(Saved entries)
════════════════════

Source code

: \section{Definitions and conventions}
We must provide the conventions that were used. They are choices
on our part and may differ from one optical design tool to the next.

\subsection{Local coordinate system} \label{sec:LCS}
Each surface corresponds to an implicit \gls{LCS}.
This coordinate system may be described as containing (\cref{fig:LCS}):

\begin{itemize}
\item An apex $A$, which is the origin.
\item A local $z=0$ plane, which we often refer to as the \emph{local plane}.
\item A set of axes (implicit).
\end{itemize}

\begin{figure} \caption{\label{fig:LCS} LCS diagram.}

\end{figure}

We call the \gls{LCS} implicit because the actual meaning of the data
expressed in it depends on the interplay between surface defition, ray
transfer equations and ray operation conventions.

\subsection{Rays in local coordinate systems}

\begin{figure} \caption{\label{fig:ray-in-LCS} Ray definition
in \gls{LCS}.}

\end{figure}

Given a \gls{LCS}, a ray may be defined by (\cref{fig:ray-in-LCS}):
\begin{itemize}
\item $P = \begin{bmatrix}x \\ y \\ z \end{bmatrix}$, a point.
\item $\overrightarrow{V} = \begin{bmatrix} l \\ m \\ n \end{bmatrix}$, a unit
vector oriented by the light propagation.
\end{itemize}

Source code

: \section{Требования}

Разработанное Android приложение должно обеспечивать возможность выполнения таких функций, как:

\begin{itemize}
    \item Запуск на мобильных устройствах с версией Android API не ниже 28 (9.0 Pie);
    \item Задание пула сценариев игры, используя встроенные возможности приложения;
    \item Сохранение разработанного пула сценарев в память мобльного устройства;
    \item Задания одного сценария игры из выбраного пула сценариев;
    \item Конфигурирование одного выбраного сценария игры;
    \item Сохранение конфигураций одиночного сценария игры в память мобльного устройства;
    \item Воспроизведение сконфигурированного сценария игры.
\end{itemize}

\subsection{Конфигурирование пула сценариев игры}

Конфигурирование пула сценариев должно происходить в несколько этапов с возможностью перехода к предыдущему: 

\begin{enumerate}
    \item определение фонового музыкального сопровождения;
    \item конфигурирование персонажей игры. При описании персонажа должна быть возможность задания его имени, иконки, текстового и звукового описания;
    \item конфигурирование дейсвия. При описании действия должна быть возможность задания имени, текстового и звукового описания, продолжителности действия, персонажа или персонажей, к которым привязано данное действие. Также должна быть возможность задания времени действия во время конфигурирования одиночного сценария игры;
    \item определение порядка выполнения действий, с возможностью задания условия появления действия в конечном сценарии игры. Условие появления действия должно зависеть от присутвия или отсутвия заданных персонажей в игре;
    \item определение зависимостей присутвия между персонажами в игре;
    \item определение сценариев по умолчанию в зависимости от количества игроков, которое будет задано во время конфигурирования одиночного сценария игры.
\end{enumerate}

════════════════════

From the entries above, copy each line holding "subsection".

\subsection{Local coordinate system} \label{sec:LCS}
\subsection{Rays in local coordinate systems}
\subsection{Конфигурирование пула сценариев игры}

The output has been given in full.